Matrix multiply: A divide and conquer method

Hi guys,

I inherited a project and the previous programmer use this code for a matrix multiplication. The code is tricky for me to understand because I’m new with cuda fortran. The code performs better than the libraries that I tried, so I hope to keep using it. I also need to understand it so that the code can be optimized for my Tesla k20.

My problem is that I don’t understand how the matrix multiplication is being broken up and distributed across threads and blocks in this code. I’ve traced out a few loops, but I’m not sure how threads are progressing relative to matrix elements. It seems that two elements of the resulting matrix C are being calculated by a single thread? Can someone confirm this or point me in the right direction?
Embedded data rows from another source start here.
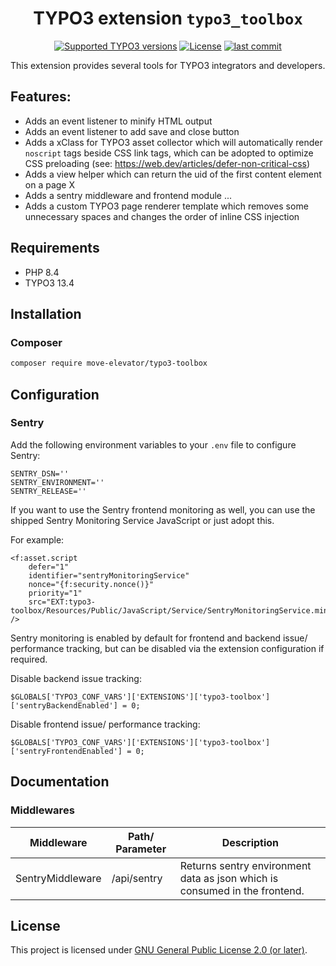 <div align="center">

# TYPO3 extension `typo3_toolbox`

[![Supported TYPO3 versions](https://badgen.net/badge/TYPO3/13/orange)]()
[![License](https://poser.pugx.org/move-elevator/typo3-toolbox/license)](LICENSE.md)
[![last commit](https://img.shields.io/github/last-commit/move-elevator/typo3-toolbox)](https://github.com/move-elevator/typo3-toolbox/commits)

</div>

This extension provides several tools for TYPO3 integrators and developers.

## Features:
- Adds an event listener to minify HTML output
- Adds an event listener to add save and close button
- Adds a xClass for TYPO3 asset collector which will automatically render `noscript` tags beside CSS link tags, which can be adopted to optimize CSS preloading (see: https://web.dev/articles/defer-non-critical-css)
- Adds a view helper which can return the uid of the first content element on a page X
- Adds a sentry middleware and frontend module ...
- Adds a custom TYPO3 page renderer template which removes some unnecessary spaces and changes the order of inline CSS injection

## Requirements

- PHP 8.4
- TYPO3 13.4

## Installation

### Composer

``` bash
composer require move-elevator/typo3-toolbox
```

## Configuration

### Sentry

Add the following environment variables to your `.env` file to configure Sentry:

```dotenv
SENTRY_DSN=''
SENTRY_ENVIRONMENT=''
SENTRY_RELEASE=''
```

If you want to use the Sentry frontend monitoring as well, you can use the shipped Sentry Monitoring Service JavaScript or just adopt this.

For example:

```
<f:asset.script
    defer="1"
    identifier="sentryMonitoringService"
    nonce="{f:security.nonce()}"
    priority="1"
    src="EXT:typo3-toolbox/Resources/Public/JavaScript/Service/SentryMonitoringService.min.js"
/>
```

Sentry monitoring is enabled by default for frontend and backend issue/ performance tracking, but can be disabled via the extension configuration if required.

Disable backend issue tracking:

```
$GLOBALS['TYPO3_CONF_VARS']['EXTENSIONS']['typo3-toolbox']['sentryBackendEnabled'] = 0;
```

Disable frontend issue/ performance tracking:

```
$GLOBALS['TYPO3_CONF_VARS']['EXTENSIONS']['typo3-toolbox']['sentryFrontendEnabled'] = 0;
```

## Documentation

### Middlewares

| Middleware            | Path/ Parameter   | Description                                                                |
|-----------------------|-------------------|----------------------------------------------------------------------------|
| SentryMiddleware      | /api/sentry       | Returns sentry environment data as json which is consumed in the frontend. |


## License

This project is licensed
under [GNU General Public License 2.0 (or later)](LICENSE.md).
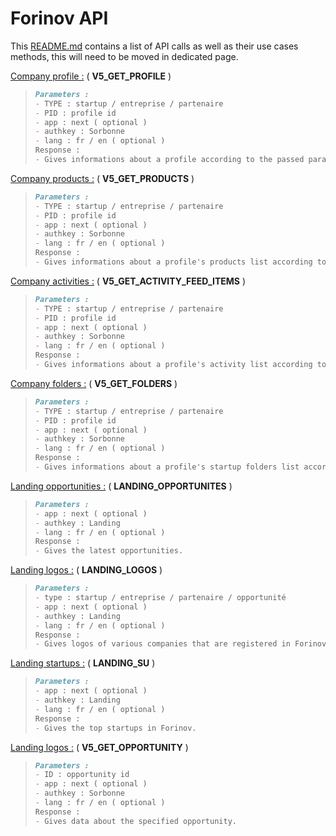 # Forinov API

This [README.md](/README.md) contains a list of API calls as well as their use cases methods, this will need to be moved in dedicated page.

<u>Company profile :</u> ( **V5_GET_PROFILE** )

> ```markdown
> Parameters :
> - TYPE : startup / entreprise / partenaire
> - PID : profile id
> - app : next ( optional )
> - authkey : Sorbonne
> - lang : fr / en ( optional )
>Response :
> - Gives informations about a profile according to the passed parameters.
> ```

<u>Company products :</u> ( **V5_GET_PRODUCTS** )

> ```markdown
> Parameters :
> - TYPE : startup / entreprise / partenaire
> - PID : profile id
> - app : next ( optional )
> - authkey : Sorbonne
> - lang : fr / en ( optional )
> Response :
> - Gives informations about a profile's products list according to the passed parameters.
> ```

<u>Company activities :</u> ( **V5_GET_ACTIVITY_FEED_ITEMS** )

> ```markdown
> Parameters :
> - TYPE : startup / entreprise / partenaire
> - PID : profile id
> - app : next ( optional )
> - authkey : Sorbonne
> - lang : fr / en ( optional )
> Response :
> - Gives informations about a profile's activity list according to the passed parameters.
> ```

<u>Company folders :</u> ( **V5_GET_FOLDERS** )

> ```markdown
> Parameters :
> - TYPE : startup / entreprise / partenaire
> - PID : profile id
> - app : next ( optional )
> - authkey : Sorbonne
> - lang : fr / en ( optional )
> Response :
> - Gives informations about a profile's startup folders list according to the passed parameters.
> ```

<u>Landing opportunities :</u> ( **LANDING_OPPORTUNITES** )

> ```markdown
> Parameters :
> - app : next ( optional )
> - authkey : Landing
> - lang : fr / en ( optional )
> Response :
> - Gives the latest opportunities.
> ```

<u>Landing logos :</u> ( **LANDING_LOGOS** )

> ```markdown
> Parameters :
> - type : startup / entreprise / partenaire / opportunité
> - app : next ( optional )
> - authkey : Landing
> - lang : fr / en ( optional )
> Response :
> - Gives logos of various companies that are registered in Forinov.
> ```

<u>Landing startups :</u> ( **LANDING_SU** )

> ```markdown
> Parameters :
> - app : next ( optional )
> - authkey : Landing
> - lang : fr / en ( optional )
> Response :
> - Gives the top startups in Forinov.
> ```

<u>Landing logos :</u> ( **V5_GET_OPPORTUNITY** )

> ```markdown
> Parameters :
> - ID : opportunity id
> - app : next ( optional )
> - authkey : Sorbonne
> - lang : fr / en ( optional )
> Response :
> - Gives data about the specified opportunity.
> ```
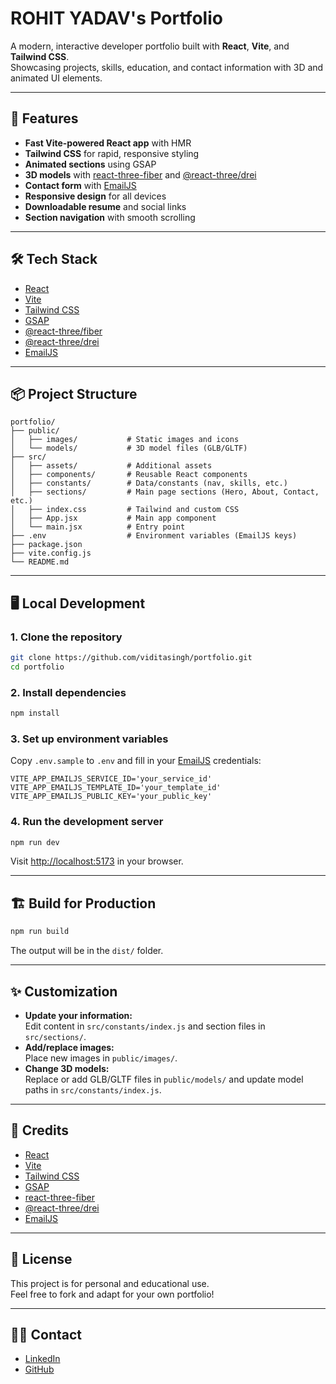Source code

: # ROHIT YADAV's Portfolio

A modern, interactive developer portfolio built with **React**, **Vite**, and **Tailwind CSS**.  
Showcasing projects, skills, education, and contact information with 3D and animated UI elements.

---

## 🚀 Features

- **Fast Vite-powered React app** with HMR
- **Tailwind CSS** for rapid, responsive styling
- **Animated sections** using GSAP
- **3D models** with [react-three-fiber](https://docs.pmnd.rs/react-three-fiber/getting-started/introduction) and [@react-three/drei](https://github.com/pmndrs/drei)
- **Contact form** with [EmailJS](https://www.emailjs.com/)
- **Responsive design** for all devices
- **Downloadable resume** and social links
- **Section navigation** with smooth scrolling

---

## 🛠️ Tech Stack

- [React](https://react.dev/)
- [Vite](https://vitejs.dev/)
- [Tailwind CSS](https://tailwindcss.com/)
- [GSAP](https://greensock.com/gsap/)
- [@react-three/fiber](https://docs.pmnd.rs/react-three-fiber/getting-started/introduction)
- [@react-three/drei](https://github.com/pmndrs/drei)
- [EmailJS](https://www.emailjs.com/)

---

## 📦 Project Structure

```
portfolio/
├── public/
│   ├── images/           # Static images and icons
│   └── models/           # 3D model files (GLB/GLTF)
├── src/
│   ├── assets/           # Additional assets
│   ├── components/       # Reusable React components
│   ├── constants/        # Data/constants (nav, skills, etc.)
│   ├── sections/         # Main page sections (Hero, About, Contact, etc.)
│   ├── index.css         # Tailwind and custom CSS
│   ├── App.jsx           # Main app component
│   └── main.jsx          # Entry point
├── .env                  # Environment variables (EmailJS keys)
├── package.json
├── vite.config.js
└── README.md
```

---

## 🖥️ Local Development

### 1. **Clone the repository**
```sh
git clone https://github.com/viditasingh/portfolio.git
cd portfolio
```

### 2. **Install dependencies**
```sh
npm install
```

### 3. **Set up environment variables**

Copy `.env.sample` to `.env` and fill in your [EmailJS](https://www.emailjs.com/) credentials:
```
VITE_APP_EMAILJS_SERVICE_ID='your_service_id'
VITE_APP_EMAILJS_TEMPLATE_ID='your_template_id'
VITE_APP_EMAILJS_PUBLIC_KEY='your_public_key'
```

### 4. **Run the development server**
```sh
npm run dev
```
Visit [http://localhost:5173](http://localhost:5173) in your browser.

---

## 🏗️ Build for Production

```sh
npm run build
```
The output will be in the `dist/` folder.

---

## ✨ Customization

- **Update your information:**  
  Edit content in `src/constants/index.js` and section files in `src/sections/`.
- **Add/replace images:**  
  Place new images in `public/images/`.
- **Change 3D models:**  
  Replace or add GLB/GLTF files in `public/models/` and update model paths in `src/constants/index.js`.

---

## 📝 Credits

- [React](https://react.dev/)
- [Vite](https://vitejs.dev/)
- [Tailwind CSS](https://tailwindcss.com/)
- [GSAP](https://greensock.com/gsap/)
- [react-three-fiber](https://docs.pmnd.rs/react-three-fiber/getting-started/introduction)
- [@react-three/drei](https://github.com/pmndrs/drei)
- [EmailJS](https://www.emailjs.com/)

---

## 📄 License

This project is for personal and educational use.  
Feel free to fork and adapt for your own portfolio!

---

## 🙋‍♀️ Contact

- [LinkedIn](https://linkedin.com/in/vidita-singh)
- [GitHub](https://github.com/viditasingh)
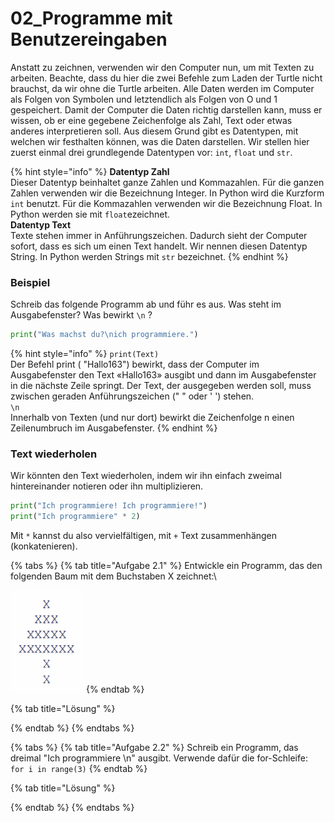# 02\_Programme mit Benutzereingaben

Anstatt zu zeichnen, verwenden wir den Computer nun, um mit Texten zu arbeiten. Beachte, dass du hier die zwei Befehle zum Laden der Turtle nicht brauchst, da wir ohne die Turtle arbeiten. Alle Daten werden im Computer als Folgen von Symbolen und letztendlich als Folgen von O und 1 gespeichert. Damit der Computer die Daten richtig darstellen kann, muss er wissen, ob er eine gegebene Zeichenfolge als Zahl, Text oder etwas anderes interpretieren soll. Aus diesem Grund gibt es Datentypen, mit welchen wir festhalten können, was die Daten darstellen. Wir stellen hier zuerst einmal drei grundlegende Datentypen vor: `int`, `float` und `str`.

{% hint style="info" %}
**Datentyp Zahl**\
Dieser Datentyp beinhaltet ganze Zahlen und Kommazahlen. Für die ganzen Zahlen verwenden wir die Bezeichnung Integer. In Python wird die Kurz­form `int` benutzt. Für die Kommazahlen verwenden wir die Bezeichnung Float. In Python werden sie mit `float`ezeichnet. \
**Datentyp Text**\
Texte stehen immer in Anführungszeichen. Dadurch sieht der Computer sofort, dass es sich um einen Text handelt. Wir nennen diesen Datentyp String. In Python werden Strings mit `str` bezeichnet.
{% endhint %}

### Beispiel

Schreib das folgende Programm ab und führ es aus. Was steht im Ausgabefenster? Was bewirkt `\n` ?

```python
print("Was machst du?\nich programmiere.")
```

{% hint style="info" %}
`print(Text)`\
Der Befehl print ( "Hallo163") bewirkt, dass der Computer im Ausgabefenster den Text «Hallo163» ausgibt und dann im Ausgabefenster in die nächste Zeile springt. Der Text, der ausgegeben werden soll, muss zwischen geraden Anführungszeichen (" " oder ' ') stehen.\
`\n`\
Innerhalb von Texten (und nur dort) bewirkt die Zeichenfolge  n einen Zeilenumbruch im Ausgabefenster.
{% endhint %}

### Text wiederholen

Wir könnten den Text wiederholen, indem wir ihn einfach zweimal hintereinander notieren oder ihn multiplizieren.

```python
print("Ich programmiere! Ich programmiere!") 
print("Ich programmiere" * 2)
```

Mit `*` kannst du also vervielfältigen, mit `+` Text zusammenhängen (konkatenieren).

{% tabs %}
{% tab title="Aufgabe 2.1" %}
Entwickle ein Programm, das den folgenden Baum mit dem Buchstaben X zeichnet:\


![Ein Baum](<../../.gitbook/assets/grafik (29).png>)
{% endtab %}

{% tab title="Lösung" %}

{% endtab %}
{% endtabs %}

{% tabs %}
{% tab title="Aufgabe 2.2" %}
Schreib ein Programm, das dreimal "Ich programmiere \n" ausgibt. Verwende dafür die for-Schleife:\
`for i in range(3)`
{% endtab %}

{% tab title="Lösung" %}

{% endtab %}
{% endtabs %}
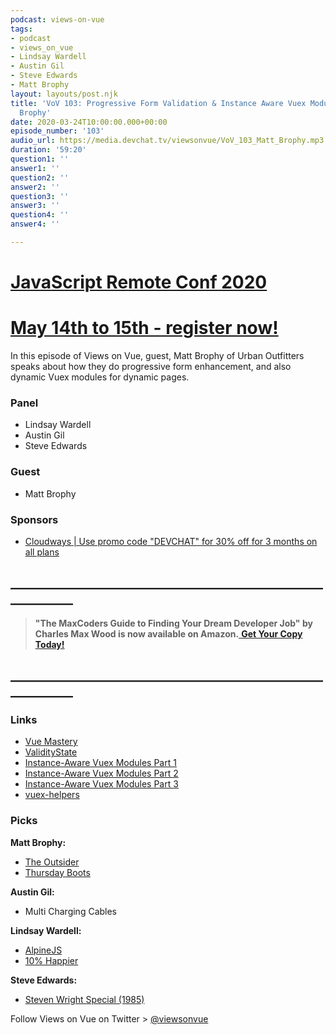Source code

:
 ```yaml
---
podcast: views-on-vue
tags:
- podcast
- views_on_vue
- Lindsay Wardell
- Austin Gil
- Steve Edwards
- Matt Brophy
layout: layouts/post.njk
title: 'VoV 103: Progressive Form Validation & Instance Aware Vuex Modules with Matt
  Brophy'
date: 2020-03-24T10:00:00.000+00:00
episode_number: '103'
audio_url: https://media.devchat.tv/viewsonvue/VoV_103_Matt_Brophy.mp3
duration: '59:20'
question1: ''
answer1: ''
question2: ''
answer2: ''
question3: ''
answer3: ''
question4: ''
answer4: ''

---
```

# [JavaScript Remote Conf 2020](https://devchat.tv/conferences/javascript-remote-2020/ "JavaScript Remote Conf 2020")

# [May 14th to 15th - register now!](https://devchat.tv/conferences/javascript-remote-2020/ "JavaScript Remote Conf 2020")

In this episode of Views on Vue, guest, Matt Brophy of Urban Outfitters speaks about how they do progressive form enhancement, and also dynamic Vuex modules for dynamic pages.

### **Panel**

* Lindsay Wardell
* Austin Gil
* Steve Edwards

### **Guest**

* Matt Brophy

### **Sponsors**

* [Cloudways | Use promo code "DEVCHAT" for 30% off for 3 months on all plans](https://www.cloudways.com/en/?id=546951&chan=Devchat&data1=Vue-show&data2=Podcast-6)

## **____________________________________________________________**

> **"The MaxCoders Guide to Finding Your Dream Developer Job" by Charles Max Wood is now available on Amazon.**[ **Get Your Copy Today!**](https://www.amazon.com/gp/product/B081MBL5C9/ref=as_li_ss_tl?ie=UTF8&linkCode=sl1&tag=devchattv-20&linkId=9d61363241636e2546ef46abba198746&language=en_US)

## **____________________________________________________________**

### **Links**

* [Vue Mastery](https://www.vuemastery.com/conferences/vueconf-us-2019/progressively-enhanced-form-validation/)
* [ValidityState](https://developer.mozilla.org/en-US/docs/Web/API/ValidityState)
* [Instance-Aware Vuex Modules Part 1](https://www.brophy.org/post/instance-aware-vuex-modules-1)
* [Instance-Aware Vuex Modules Part 2](https://www.brophy.org/post/instance-aware-vuex-modules-2/)
* [Instance-Aware Vuex Modules Part 3](https://www.brophy.org/post/instance-aware-vuex-modules-3)
* [vuex-helpers](https://www.npmjs.com/package/@urbn/vuex-helpers)

### **Picks**

**Matt Brophy:**

* [The Outsider](https://www.hbo.com/the-outsider)
* [Thursday Boots](https://thursdayboots.com/)

**Austin Gil:**

* Multi Charging Cables

**Lindsay Wardell:**

* [AlpineJS](https://github.com/alpinejs/alpine)
* [10% Happier](https://www.goodreads.com/book/show/18505796-10-happier)

**Steve Edwards:**

* [Steven Wright Special (1985)](https://www.youtube.com/watch?v=UB8ZDrNb3B0)

Follow Views on Vue on Twitter > [@viewsonvue](https://twitter.com/viewsonvue)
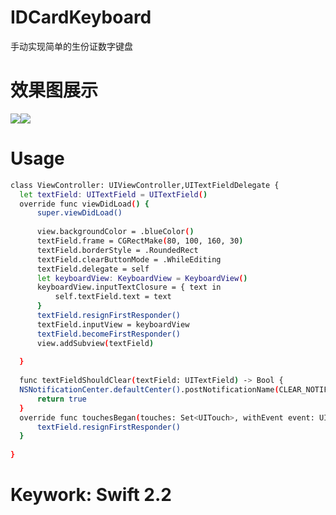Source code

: # IDCardKeyboard
手动实现简单的生份证数字键盘
# 效果图展示
![](http://7xslr9.com1.z0.glb.clouddn.com/2016-5-30-IDCardKeyboard.gif)![](http://7xslr9.com1.z0.glb.clouddn.com/2016-5-30-IDCardKeyboard2.gif)
# Usage
  ``` bash
  class ViewController: UIViewController,UITextFieldDelegate {
    let textField: UITextField = UITextField()
    override func viewDidLoad() {
        super.viewDidLoad()
        
        view.backgroundColor = .blueColor()
        textField.frame = CGRectMake(80, 100, 160, 30)
        textField.borderStyle = .RoundedRect
        textField.clearButtonMode = .WhileEditing
        textField.delegate = self
        let keyboardView: KeyboardView = KeyboardView()
        keyboardView.inputTextClosure = { text in
            self.textField.text = text
        }
        textField.resignFirstResponder()
        textField.inputView = keyboardView
        textField.becomeFirstResponder()
        view.addSubview(textField)
        
    }
    
    func textFieldShouldClear(textField: UITextField) -> Bool {
    NSNotificationCenter.defaultCenter().postNotificationName(CLEAR_NOTIFICTION, object: nil, userInfo: nil)
        return true
    }
    override func touchesBegan(touches: Set<UITouch>, withEvent event: UIEvent?) {
        textField.resignFirstResponder()
    }
    
}

  ```
# Keywork: Swift 2.2
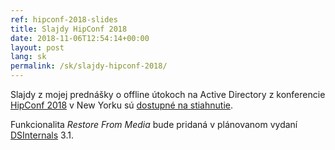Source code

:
 ```yaml
---
ref: hipconf-2018-slides
title: Slajdy HipConf 2018
date: 2018-11-06T12:54:14+00:00
layout: post
lang: sk
permalink: /sk/slajdy-hipconf-2018/
---
```


Slajdy z&nbsp;mojej prednášky o&nbsp;offline útokoch na&nbsp;Active Directory z&nbsp;konferencie [HipConf 2018](https://www.hipconf.com) v&nbsp;New Yorku sú [dostupné na&nbsp;stiahnutie](../../assets/documents/HIP_AD_Offline_Attacks.pdf).

Funkcionalita *Restore From&nbsp;Media* bude pridaná v&nbsp;plánovanom vydaní [DSInternals](https://github.com/MichaelGrafnetter/DSInternals/releases) 3.1.
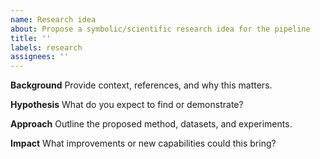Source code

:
 ```yaml
---
name: Research idea
about: Propose a symbolic/scientific research idea for the pipeline
title: ''
labels: research
assignees: ''
---
```


**Background**
Provide context, references, and why this matters.

**Hypothesis**
What do you expect to find or demonstrate?

**Approach**
Outline the proposed method, datasets, and experiments.

**Impact**
What improvements or new capabilities could this bring?
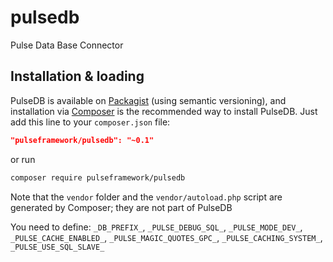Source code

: # pulsedb
Pulse Data Base Connector

## Installation & loading
PulseDB is available on [Packagist](https://packagist.org/packages/pulseframework/pulsedb) (using semantic versioning), and installation via [Composer](https://getcomposer.org) is the recommended way to install PulseDB. Just add this line to your `composer.json` file:

```json
"pulseframework/pulsedb": "~0.1"
```

or run

```sh
composer require pulseframework/pulsedb
```

Note that the `vendor` folder and the `vendor/autoload.php` script are generated by Composer; they are not part of PulseDB


You need to define: `_DB_PREFIX_`, `_PULSE_DEBUG_SQL_`, `_PULSE_MODE_DEV_`, `_PULSE_CACHE_ENABLED_`, `_PULSE_MAGIC_QUOTES_GPC_`, `_PULSE_CACHING_SYSTEM_`, `_PULSE_USE_SQL_SLAVE_`
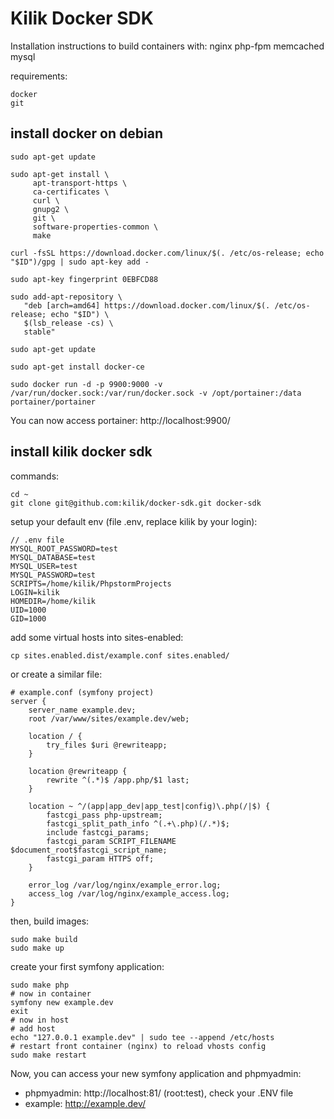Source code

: Kilik Docker SDK
================

Installation instructions to build containers with: nginx php-fpm memcached mysql

requirements:

	docker
	git

install docker on debian
------------------------

```shell
sudo apt-get update

sudo apt-get install \
     apt-transport-https \
     ca-certificates \
     curl \
     gnupg2 \
     git \
     software-properties-common \
     make

curl -fsSL https://download.docker.com/linux/$(. /etc/os-release; echo "$ID")/gpg | sudo apt-key add -

sudo apt-key fingerprint 0EBFCD88

sudo add-apt-repository \
   "deb [arch=amd64] https://download.docker.com/linux/$(. /etc/os-release; echo "$ID") \
   $(lsb_release -cs) \
   stable" 

sudo apt-get update

sudo apt-get install docker-ce

sudo docker run -d -p 9900:9000 -v /var/run/docker.sock:/var/run/docker.sock -v /opt/portainer:/data portainer/portainer
```

You can now access portainer: http://localhost:9900/


install kilik docker sdk
------------------------
 
commands:

	cd ~
	git clone git@github.com:kilik/docker-sdk.git docker-sdk

setup your default env (file .env, replace kilik by your login):

```
// .env file
MYSQL_ROOT_PASSWORD=test
MYSQL_DATABASE=test
MYSQL_USER=test
MYSQL_PASSWORD=test
SCRIPTS=/home/kilik/PhpstormProjects
LOGIN=kilik
HOMEDIR=/home/kilik
UID=1000
GID=1000
```

add some virtual hosts into sites-enabled:
```
cp sites.enabled.dist/example.conf sites.enabled/
```

or create a similar file:

```
# example.conf (symfony project)
server {
    server_name example.dev;
    root /var/www/sites/example.dev/web;
 
    location / {
        try_files $uri @rewriteapp;
    }
 
    location @rewriteapp {
        rewrite ^(.*)$ /app.php/$1 last;
    }
 
    location ~ ^/(app|app_dev|app_test|config)\.php(/|$) {
        fastcgi_pass php-upstream;
        fastcgi_split_path_info ^(.+\.php)(/.*)$;
        include fastcgi_params;
        fastcgi_param SCRIPT_FILENAME $document_root$fastcgi_script_name;
        fastcgi_param HTTPS off;
    }

    error_log /var/log/nginx/example_error.log;
    access_log /var/log/nginx/example_access.log;
}
```

then, build images:

```
sudo make build
sudo make up
```

create your first symfony application:
```
sudo make php
# now in container
symfony new example.dev
exit
# now in host
# add host
echo "127.0.0.1 example.dev" | sudo tee --append /etc/hosts
# restart front container (nginx) to reload vhosts config
sudo make restart
```

Now, you can access your new symfony application and phpmyadmin:
- phpmyadmin: http://localhost:81/ (root:test), check your .ENV file
- example: http://example.dev/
For reference: Size of A(N,M), B(M,L), C(N,L), N = powers of 2 from 1024-8192 and M = powers of 2 from 2048-16384, and L = 8. blkSz = 16

The kernel is called by


attributes(global) SUBROUTINE mmul_kernel2( A, B, C, N, M, L )
    REAL(RP), DEVICE :: A(N,M), B(M,L), C(N,L) 
    INTEGER, VALUE :: N, M, L 
    INTEGER :: i, j, kb, k, kk
    INTEGER :: tx, ty 
    REAL(RP), SHARED :: Asub1(blkSz,blkSz), Bsub(blkSz,8), Asub2(blkSz,blkSz)
    REAL(RP) :: Cij, Cij2
    tx = threadidx%x 
    ty = threadidx%y 
    i = (blockidx%x-1) * blkSz * 2  + tx 
    j = (blockidx%y-1) * 8 + ty 
    Cij  = 0._rp
    Cij2 = 0._rp
    IF ( (i<=N).AND.(j<=L) ) THEN
       DO kb = 1, M, blkSz 
          DO kk = 1, blkSz/8
             Asub1(tx,ty+(kk-1)*8) = A(i      ,kb+ty+(kk-1)*8-1)
             Asub2(tx,ty+(kk-1)*8) = A(i+blkSz,kb+ty+(kk-1)*8-1)
          END DO
          Bsub(tx,ty)   = B(kb+tx-1,j) 
          CALL syncthreads() 
          DO k = 1,blkSz
             Cij  = Cij  + Asub1(tx,k) * Bsub(k,ty) 
             Cij2 = Cij2 + Asub2(tx,k) * Bsub(k,ty)
          CALL syncthreads() 
       C(i      ,j) = Cij
       C(i+blkSz,j) = Cij2
    END IF
  END SUBROUTINE mmul_kernel2

Wow! CUDA Fortran! It exists!!

My understanding is that two elements of C are computed by each thread, not 8 threads. Thread block size is 16-by-8 and each thread block computes 32-by-8 block in C. First it loads 32x16 block from A, then 16-by-8 block from B, multiplies them and loops back to fetch the next blocks. When all blocks are processed, it writes the resulting 32-by-8 block in C to memory.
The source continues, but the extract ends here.